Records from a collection
----------------

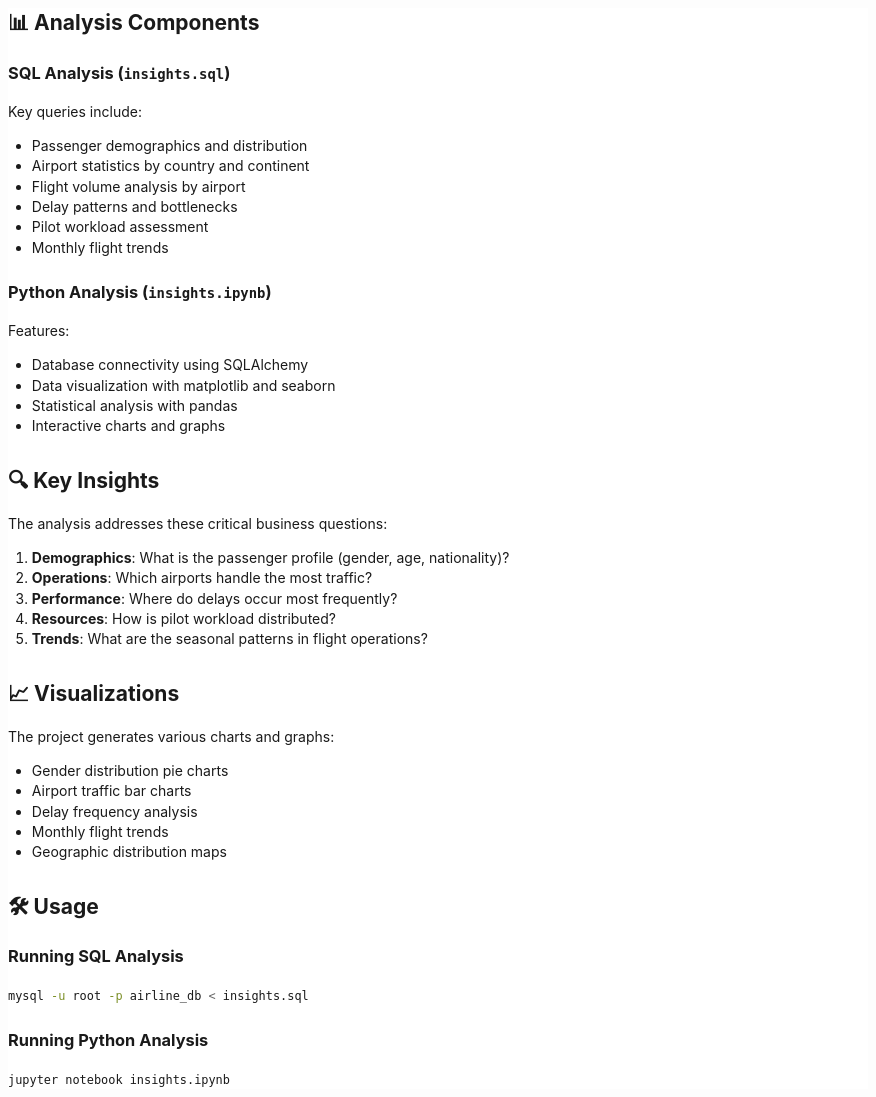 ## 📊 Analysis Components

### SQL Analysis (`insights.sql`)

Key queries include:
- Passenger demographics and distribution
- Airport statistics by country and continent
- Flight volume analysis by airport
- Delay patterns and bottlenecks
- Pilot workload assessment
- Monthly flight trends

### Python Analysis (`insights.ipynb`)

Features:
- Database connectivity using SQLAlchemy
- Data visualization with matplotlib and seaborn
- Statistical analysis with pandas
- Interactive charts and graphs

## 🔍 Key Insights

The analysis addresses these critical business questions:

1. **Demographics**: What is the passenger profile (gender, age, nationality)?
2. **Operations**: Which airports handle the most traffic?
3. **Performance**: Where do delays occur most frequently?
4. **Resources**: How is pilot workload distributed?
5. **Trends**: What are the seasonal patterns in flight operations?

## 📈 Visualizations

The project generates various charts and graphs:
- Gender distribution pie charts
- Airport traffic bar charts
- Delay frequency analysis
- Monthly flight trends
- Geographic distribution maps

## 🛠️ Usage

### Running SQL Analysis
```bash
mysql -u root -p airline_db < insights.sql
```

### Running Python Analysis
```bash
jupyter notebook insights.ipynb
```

----------------

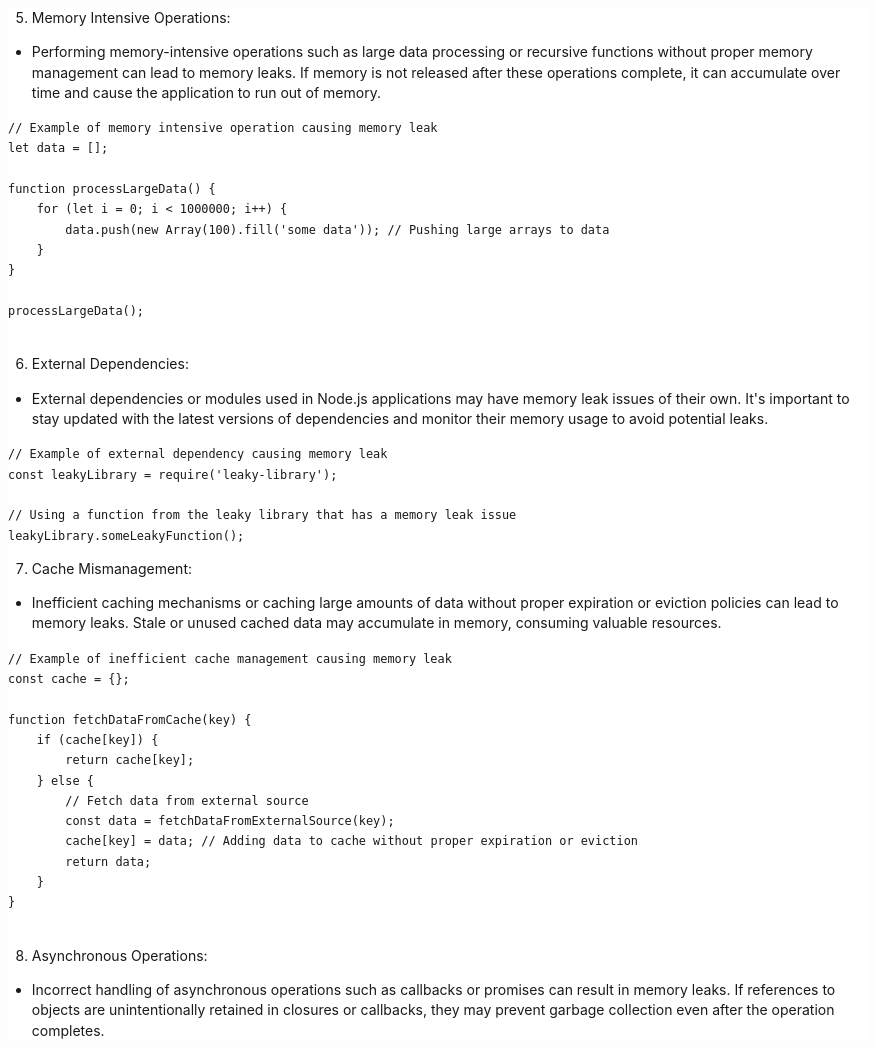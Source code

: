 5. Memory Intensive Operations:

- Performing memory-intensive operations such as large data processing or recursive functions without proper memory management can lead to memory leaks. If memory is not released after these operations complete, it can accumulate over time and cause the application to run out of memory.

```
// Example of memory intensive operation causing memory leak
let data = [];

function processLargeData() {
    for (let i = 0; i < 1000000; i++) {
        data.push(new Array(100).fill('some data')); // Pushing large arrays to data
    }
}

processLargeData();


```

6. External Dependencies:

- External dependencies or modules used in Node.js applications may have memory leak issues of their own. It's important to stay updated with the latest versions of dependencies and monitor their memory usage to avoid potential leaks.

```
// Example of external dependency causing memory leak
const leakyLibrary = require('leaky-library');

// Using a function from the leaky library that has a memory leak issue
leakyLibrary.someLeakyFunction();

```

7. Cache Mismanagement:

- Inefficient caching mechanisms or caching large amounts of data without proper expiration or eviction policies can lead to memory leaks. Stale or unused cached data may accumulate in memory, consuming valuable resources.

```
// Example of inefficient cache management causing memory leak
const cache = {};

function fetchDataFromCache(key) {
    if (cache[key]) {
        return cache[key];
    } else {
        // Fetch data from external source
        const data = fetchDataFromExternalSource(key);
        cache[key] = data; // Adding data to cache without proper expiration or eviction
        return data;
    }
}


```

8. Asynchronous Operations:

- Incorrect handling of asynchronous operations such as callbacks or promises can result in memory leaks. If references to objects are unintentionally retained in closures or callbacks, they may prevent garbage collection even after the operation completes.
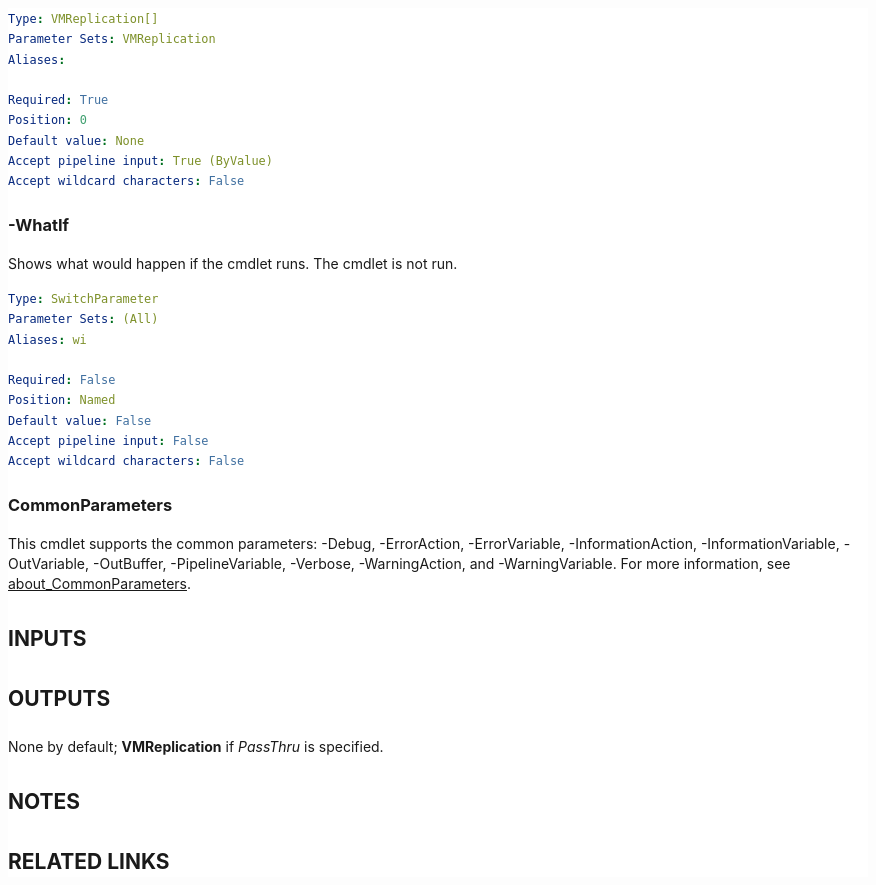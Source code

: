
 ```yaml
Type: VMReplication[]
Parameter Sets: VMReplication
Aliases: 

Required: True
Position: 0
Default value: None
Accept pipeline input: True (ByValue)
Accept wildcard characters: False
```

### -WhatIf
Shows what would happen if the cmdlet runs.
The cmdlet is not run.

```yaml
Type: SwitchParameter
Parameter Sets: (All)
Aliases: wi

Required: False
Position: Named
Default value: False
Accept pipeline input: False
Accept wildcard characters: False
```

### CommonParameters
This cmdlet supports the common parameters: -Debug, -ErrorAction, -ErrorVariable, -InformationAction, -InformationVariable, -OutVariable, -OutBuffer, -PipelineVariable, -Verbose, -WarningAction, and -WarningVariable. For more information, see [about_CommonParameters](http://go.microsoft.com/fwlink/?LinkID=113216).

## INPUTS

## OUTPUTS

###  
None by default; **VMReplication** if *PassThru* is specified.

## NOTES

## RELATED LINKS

----------------

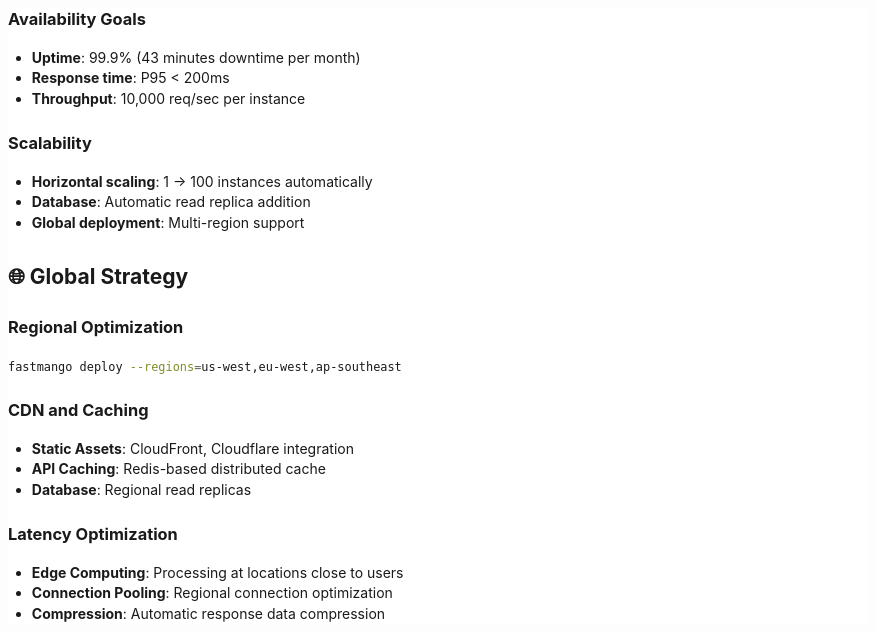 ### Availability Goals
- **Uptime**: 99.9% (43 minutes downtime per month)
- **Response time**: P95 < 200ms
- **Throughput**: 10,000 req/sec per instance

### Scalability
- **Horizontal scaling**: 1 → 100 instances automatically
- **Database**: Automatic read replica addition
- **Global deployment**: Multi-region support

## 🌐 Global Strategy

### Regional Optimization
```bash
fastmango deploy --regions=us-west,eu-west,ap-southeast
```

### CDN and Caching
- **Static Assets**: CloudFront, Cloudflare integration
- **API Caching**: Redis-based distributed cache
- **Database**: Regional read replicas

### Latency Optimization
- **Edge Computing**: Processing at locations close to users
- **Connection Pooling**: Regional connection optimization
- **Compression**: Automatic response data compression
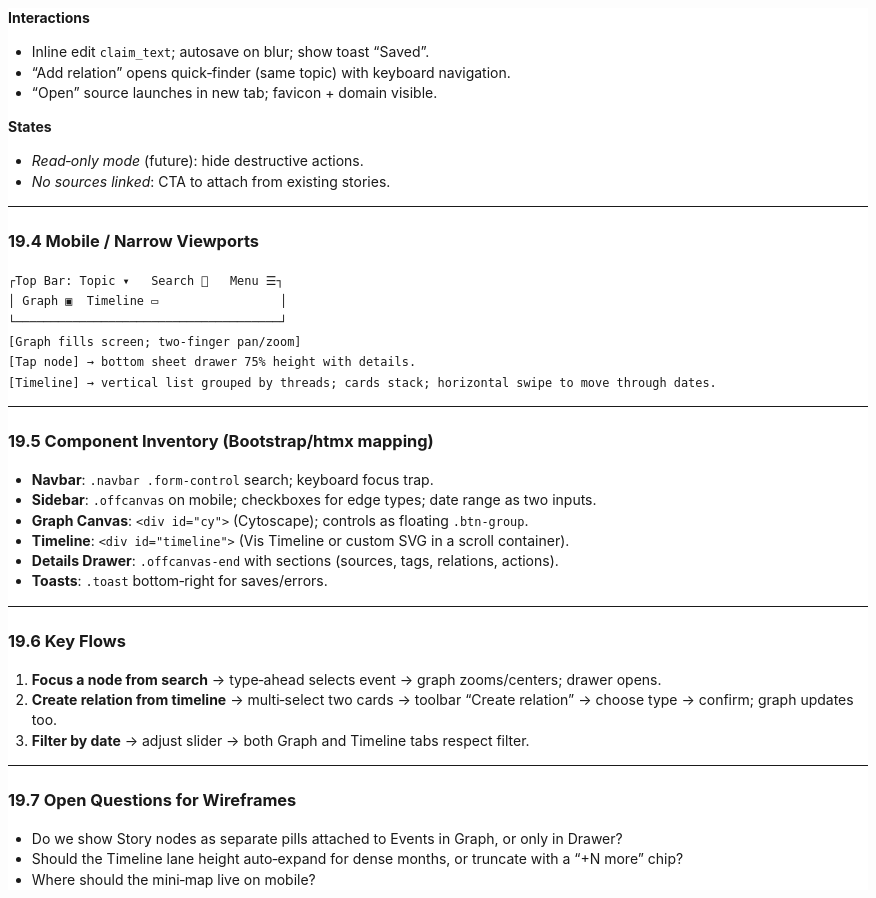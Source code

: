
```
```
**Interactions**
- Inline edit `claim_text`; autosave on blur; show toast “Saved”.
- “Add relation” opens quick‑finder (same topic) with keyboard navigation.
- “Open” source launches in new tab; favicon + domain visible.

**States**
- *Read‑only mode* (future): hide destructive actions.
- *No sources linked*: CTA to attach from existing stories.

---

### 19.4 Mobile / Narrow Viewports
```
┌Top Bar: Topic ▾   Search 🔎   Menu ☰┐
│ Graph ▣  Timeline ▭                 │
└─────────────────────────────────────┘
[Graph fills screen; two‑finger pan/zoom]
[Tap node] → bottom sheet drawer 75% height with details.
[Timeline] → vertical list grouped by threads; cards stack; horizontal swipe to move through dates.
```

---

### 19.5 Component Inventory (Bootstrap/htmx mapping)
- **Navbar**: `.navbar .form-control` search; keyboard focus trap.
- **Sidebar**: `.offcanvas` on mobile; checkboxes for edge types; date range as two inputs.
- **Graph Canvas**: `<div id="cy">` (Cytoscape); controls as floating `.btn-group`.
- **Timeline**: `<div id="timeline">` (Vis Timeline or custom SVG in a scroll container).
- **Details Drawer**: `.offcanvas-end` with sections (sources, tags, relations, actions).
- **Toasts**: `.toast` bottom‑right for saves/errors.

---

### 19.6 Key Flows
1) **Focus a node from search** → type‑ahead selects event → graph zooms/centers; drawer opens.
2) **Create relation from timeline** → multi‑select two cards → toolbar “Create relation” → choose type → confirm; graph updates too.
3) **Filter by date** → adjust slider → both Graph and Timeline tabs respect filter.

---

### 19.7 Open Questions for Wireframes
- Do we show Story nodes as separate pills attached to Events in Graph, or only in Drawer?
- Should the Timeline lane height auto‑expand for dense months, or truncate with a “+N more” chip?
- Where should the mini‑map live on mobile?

----------------

## [WHAT THE TASK REQUIRES]
From the records above, pull out every line containing the word "height".

## [SOLUTION FOR THIS EXERCISE]
[Tap node] → bottom sheet drawer 75% height with details.
- Should the Timeline lane height auto‑expand for dense months, or truncate with a “+N more” chip?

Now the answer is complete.